--- WORKING DATA Enclosed Below ---

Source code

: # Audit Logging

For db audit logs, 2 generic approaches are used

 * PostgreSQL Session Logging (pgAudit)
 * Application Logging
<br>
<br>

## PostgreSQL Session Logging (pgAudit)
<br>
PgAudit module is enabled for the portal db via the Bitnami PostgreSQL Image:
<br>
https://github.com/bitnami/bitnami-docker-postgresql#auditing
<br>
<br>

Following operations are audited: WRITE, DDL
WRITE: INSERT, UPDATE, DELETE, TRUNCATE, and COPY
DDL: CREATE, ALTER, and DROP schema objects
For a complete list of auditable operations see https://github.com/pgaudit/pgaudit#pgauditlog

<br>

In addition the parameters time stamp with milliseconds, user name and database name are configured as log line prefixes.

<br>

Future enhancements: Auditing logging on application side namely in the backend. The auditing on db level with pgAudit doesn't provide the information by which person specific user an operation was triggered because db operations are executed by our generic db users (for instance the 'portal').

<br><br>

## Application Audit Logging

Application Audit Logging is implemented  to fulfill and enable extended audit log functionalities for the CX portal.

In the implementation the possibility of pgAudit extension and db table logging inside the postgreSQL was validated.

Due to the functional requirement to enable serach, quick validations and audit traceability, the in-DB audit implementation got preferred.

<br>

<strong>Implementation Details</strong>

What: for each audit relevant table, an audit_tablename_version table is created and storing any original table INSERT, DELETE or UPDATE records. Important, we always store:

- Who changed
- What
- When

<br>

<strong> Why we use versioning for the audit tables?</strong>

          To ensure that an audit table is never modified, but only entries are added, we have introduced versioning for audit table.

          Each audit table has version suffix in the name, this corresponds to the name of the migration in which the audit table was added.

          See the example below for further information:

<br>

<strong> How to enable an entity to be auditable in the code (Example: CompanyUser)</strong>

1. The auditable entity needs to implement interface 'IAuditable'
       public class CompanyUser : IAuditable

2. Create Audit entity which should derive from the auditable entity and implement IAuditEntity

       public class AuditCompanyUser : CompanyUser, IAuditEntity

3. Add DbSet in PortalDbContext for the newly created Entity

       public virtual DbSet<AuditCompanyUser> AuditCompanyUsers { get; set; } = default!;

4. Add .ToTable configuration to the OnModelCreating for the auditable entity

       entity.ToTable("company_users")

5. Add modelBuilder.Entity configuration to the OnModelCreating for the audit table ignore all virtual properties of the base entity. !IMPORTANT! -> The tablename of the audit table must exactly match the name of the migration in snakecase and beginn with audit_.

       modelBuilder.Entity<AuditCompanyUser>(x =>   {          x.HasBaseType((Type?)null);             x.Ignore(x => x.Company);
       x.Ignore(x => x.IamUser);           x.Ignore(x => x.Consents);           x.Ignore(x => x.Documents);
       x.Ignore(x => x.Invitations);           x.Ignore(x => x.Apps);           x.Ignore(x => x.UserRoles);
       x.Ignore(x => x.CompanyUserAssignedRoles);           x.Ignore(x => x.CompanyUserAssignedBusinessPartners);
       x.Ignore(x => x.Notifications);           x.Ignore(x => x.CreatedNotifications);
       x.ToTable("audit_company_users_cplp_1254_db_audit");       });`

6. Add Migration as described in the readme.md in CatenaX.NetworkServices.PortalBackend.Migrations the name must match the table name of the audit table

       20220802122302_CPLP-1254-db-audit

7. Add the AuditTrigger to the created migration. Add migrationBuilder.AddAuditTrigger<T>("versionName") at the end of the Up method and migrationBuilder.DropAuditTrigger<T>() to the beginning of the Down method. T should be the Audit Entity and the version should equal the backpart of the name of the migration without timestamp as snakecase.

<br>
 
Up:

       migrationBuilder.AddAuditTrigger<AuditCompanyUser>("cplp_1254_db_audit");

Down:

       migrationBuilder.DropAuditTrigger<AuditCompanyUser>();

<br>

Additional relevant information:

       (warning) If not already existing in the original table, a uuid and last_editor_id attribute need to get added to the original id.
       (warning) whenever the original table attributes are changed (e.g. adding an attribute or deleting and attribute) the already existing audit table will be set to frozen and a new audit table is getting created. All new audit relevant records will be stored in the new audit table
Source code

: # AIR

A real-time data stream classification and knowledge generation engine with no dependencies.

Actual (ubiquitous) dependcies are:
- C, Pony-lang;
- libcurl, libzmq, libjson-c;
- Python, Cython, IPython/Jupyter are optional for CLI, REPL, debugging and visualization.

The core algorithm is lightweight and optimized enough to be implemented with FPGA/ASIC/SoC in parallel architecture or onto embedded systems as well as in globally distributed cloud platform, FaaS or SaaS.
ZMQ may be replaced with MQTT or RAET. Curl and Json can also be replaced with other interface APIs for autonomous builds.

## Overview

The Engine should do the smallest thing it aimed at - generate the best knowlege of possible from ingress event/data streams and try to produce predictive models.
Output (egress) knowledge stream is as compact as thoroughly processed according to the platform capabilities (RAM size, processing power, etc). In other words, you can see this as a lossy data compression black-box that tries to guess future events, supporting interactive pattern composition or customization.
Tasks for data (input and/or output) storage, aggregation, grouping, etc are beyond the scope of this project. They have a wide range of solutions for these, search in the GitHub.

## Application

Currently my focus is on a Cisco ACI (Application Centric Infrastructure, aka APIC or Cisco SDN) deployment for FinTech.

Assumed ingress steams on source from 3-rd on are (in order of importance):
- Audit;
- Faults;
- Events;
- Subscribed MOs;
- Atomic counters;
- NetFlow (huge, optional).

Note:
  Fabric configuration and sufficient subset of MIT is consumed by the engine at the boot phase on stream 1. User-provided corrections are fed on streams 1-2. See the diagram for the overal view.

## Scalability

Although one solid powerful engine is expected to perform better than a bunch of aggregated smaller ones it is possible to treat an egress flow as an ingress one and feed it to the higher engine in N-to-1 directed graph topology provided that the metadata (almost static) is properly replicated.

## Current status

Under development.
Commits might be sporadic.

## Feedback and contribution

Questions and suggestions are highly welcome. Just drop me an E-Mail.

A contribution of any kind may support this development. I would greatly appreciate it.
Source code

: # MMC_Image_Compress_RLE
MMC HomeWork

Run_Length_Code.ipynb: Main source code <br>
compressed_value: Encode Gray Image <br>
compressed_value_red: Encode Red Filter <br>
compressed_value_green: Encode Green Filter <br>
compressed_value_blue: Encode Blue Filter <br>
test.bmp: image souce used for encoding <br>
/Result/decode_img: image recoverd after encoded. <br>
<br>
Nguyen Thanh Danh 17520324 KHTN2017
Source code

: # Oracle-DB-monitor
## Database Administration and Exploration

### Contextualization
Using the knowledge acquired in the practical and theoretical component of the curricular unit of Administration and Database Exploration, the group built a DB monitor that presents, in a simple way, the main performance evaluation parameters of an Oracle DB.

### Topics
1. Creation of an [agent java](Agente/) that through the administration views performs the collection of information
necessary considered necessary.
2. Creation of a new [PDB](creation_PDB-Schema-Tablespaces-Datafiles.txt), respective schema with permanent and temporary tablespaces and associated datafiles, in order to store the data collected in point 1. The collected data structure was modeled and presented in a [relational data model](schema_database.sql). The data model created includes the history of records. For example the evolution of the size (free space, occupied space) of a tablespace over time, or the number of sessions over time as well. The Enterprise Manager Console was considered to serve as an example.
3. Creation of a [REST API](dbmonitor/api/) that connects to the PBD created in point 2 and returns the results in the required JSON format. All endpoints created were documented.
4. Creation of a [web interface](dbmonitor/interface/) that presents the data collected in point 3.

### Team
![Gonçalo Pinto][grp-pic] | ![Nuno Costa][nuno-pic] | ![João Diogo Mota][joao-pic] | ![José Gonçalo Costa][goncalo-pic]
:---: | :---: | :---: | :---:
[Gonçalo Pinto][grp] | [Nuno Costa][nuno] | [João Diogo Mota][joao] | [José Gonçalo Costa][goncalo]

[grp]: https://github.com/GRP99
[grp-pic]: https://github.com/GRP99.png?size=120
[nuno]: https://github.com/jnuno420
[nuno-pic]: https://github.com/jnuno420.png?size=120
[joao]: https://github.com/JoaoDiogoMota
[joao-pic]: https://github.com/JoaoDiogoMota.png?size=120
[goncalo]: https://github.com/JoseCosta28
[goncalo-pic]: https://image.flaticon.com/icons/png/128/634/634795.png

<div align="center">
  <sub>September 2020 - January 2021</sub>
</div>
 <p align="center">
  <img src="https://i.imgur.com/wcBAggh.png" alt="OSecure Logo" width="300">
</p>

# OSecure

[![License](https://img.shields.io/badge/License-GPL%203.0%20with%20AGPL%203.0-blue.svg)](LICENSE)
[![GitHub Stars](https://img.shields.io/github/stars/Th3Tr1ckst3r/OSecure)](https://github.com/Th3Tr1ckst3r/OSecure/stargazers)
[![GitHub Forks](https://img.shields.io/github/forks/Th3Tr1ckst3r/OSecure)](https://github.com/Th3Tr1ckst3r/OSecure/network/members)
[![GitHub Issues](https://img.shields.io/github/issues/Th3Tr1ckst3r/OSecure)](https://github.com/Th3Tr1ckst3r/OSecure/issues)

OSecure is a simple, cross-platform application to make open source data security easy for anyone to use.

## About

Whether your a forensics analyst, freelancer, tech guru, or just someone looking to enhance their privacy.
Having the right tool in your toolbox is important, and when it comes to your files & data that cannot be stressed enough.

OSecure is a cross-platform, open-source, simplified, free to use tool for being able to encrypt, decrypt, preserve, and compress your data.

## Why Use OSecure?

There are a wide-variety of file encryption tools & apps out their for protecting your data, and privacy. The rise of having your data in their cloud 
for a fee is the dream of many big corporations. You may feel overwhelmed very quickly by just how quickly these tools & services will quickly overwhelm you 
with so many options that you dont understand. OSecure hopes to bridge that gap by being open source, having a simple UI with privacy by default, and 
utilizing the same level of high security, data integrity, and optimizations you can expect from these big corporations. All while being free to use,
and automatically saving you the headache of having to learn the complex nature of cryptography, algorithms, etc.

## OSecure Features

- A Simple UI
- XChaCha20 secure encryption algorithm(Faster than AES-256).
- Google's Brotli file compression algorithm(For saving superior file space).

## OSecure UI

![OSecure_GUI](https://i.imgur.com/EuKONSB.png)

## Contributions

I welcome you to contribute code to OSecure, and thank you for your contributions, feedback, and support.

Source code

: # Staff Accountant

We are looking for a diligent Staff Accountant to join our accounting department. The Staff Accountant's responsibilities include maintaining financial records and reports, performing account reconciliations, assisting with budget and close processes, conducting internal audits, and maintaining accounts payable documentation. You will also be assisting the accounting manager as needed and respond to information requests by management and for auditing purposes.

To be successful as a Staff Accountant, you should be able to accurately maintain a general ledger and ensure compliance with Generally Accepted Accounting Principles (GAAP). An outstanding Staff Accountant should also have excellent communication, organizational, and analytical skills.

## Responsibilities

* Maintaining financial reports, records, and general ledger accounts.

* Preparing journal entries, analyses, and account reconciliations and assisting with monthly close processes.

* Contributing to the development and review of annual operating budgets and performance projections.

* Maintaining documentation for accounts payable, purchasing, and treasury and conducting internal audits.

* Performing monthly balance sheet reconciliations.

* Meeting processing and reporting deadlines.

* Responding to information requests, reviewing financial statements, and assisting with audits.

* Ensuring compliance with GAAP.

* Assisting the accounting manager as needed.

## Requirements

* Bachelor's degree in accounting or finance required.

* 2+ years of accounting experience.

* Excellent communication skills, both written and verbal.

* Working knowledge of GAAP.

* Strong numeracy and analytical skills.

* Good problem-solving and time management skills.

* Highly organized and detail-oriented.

--- End of Enclosed WORKING DATA ---

**ASSIGNMENT**
Give again exactly, and only, the lines above starting at the one with "utilizing the same" and ending at the one with "## OSecure Features".

**WRITTEN RESPONSE**
utilizing the same level of high security, data integrity, and optimizations you can expect from these big corporations. All while being free to use,
and automatically saving you the headache of having to learn the complex nature of cryptography, algorithms, etc.

## OSecure Features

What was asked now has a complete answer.